In the embodiment of the disclosure, the temperature measuring component can be adhered to the inner surface of the shell through a high-heat-resistance adhesive film. The inner surface of the housing is the surface facing the other components inside the terminal. The outer surface of the housing is the surface facing away from the interior of the terminal and directly accessible to the user, while the outer surface of the housing may form part of the outer surface of the terminal.

In some embodiments, the thermometric assembly comprises:

thin film temperature sensitive resistor.

In the disclosed embodiment, the thin film temperature-sensitive resistor includes an NTC temperature-sensitive resistor and a PCT temperature-sensitive resistor. NTC refers to a thermistor semiconductor material or component with a negative temperature coefficient whose resistance decreases exponentially with increasing temperature. Which is a sensor for measuring temperature using the resistance characteristics of a ceramic/metal composite. The NTC temperature sensor belongs to contact measurement application, and is used for directly collecting the temperature of an object, measuring to obtain an electric signal and calculating a temperature value. PCT refers to a thermistor semiconductor material or component with a positive temperature coefficient, the resistance of which is exponentially reduced along with the temperature rise. The NTC or PTC is a temperature sensitive resistor made by thin film process. The temperature-sensitive resistor manufactured by the process is thinner and does not occupy the stacking space in the terminal.

the temperature measuring components are attached to different positions of the inner surface in a dispersing mode. For, the laminating is in same position department, can enlarge the temperature acquisition scope, acquires the temperature of a plurality of different hotspots for the data of gathering are more reasonable, comprehensive, provide more effective data source for follow-up data processing.

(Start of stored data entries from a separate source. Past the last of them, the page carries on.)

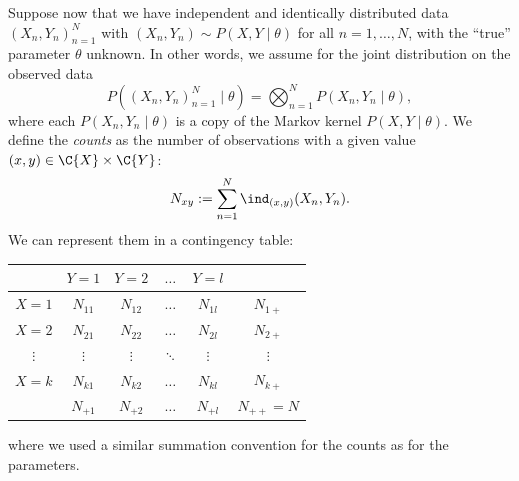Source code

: Suppose now that we have independent and identically distributed data $(X_n,Y_n)_{n=1}^N$ with
$(X_n,Y_n) \sim P(X,Y \mid \theta)$ for all $n=1,\dots,N$, with the ``true'' parameter $\theta$
unknown.
In other words, we assume for the joint distribution on the observed data
$$P((X_n,Y_n)_{n=1}^N \mid \theta) = \bigotimes_{n=1}^N P(X_n,Y_n \mid \theta),$$
where each $P(X_n,Y_n \mid \theta)$ is a copy of the Markov kernel $P(X,Y \mid \theta)$.
We define the \emph{counts} as the number of observations with a given value $(x,y)\in\C{X}\times\C{Y}$:
$$N_{xy} := \sum_{n=1}^N \ind_{(x,y)}(X_n,Y_n).$$
We can represent them in a contingency table:
\begin{center}\begin{tabular}{c|cccc|c}
  & $Y=1$         & $Y=2$ & $\dots$ & $Y=l$ \\
  \hline
  $X=1$ & $N_{11}$      & $N_{12}$      & $\dots$ & $N_{1l}$ & $N_{1+}$\\
  $X=2$ & $N_{21}$      & $N_{22}$      & $\dots$ & $N_{2l}$ & $N_{2+}$\\
  $\vdots$ & $\vdots$     & $\vdots$       & $\ddots$ & $\vdots$  & $\vdots$ \\
  $X=k$ & $N_{k1}$      & $N_{k2}$      & $\dots$ & $N_{kl}$ & $N_{k+}$ \\
  \hline
  & $N_{+ 1}$ & $N_{+ 2}$ & $\dots$ & $N_{+ l}$ & $N_{++} = N$\\
\end{tabular}\end{center}
where we used a similar summation convention for the counts as for the parameters.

In an embodiment of the present disclosure, the plurality of temperature measurement assemblies dispersedly attached to different positions of the inner surface include:

illustratively, a plurality of temperature measuring components are dispersedly attached to a plurality of symmetrical positions of the inner surface. For example, the number of the temperature measuring components can be 6, the temperature measuring components are symmetrically distributed on two sides of the inner surface of the shell, and one side of the shell is 3.

In the embodiment of the present disclosure, the temperature measuring assemblies are dispersedly attached to different positions of the inner surface, and include:

the temperature measuring components are attached to the inner surface at a plurality of asymmetric designated positions in a dispersed manner. For example, the plurality of temperature measuring components are respectively distributed at the positions of the shell corresponding to the devices with high heat generation rate, the positions of the shell which are easily directly contacted by hands when a person and a machine are contacted, and the like. The temperature measuring point position at least comprises at least one of a shell position right opposite to the memory, a shell position right opposite to the CPU, and a shell position right opposite to the loudspeaker or the display screen. Therefore, the temperature of the shell is comprehensively measured, the whole temperature measurement result is obtained, meanwhile, the temperature data of a certain specified position can be obtained, and the analysis basis is provided for follow-up data analysis and searching of the main heating source.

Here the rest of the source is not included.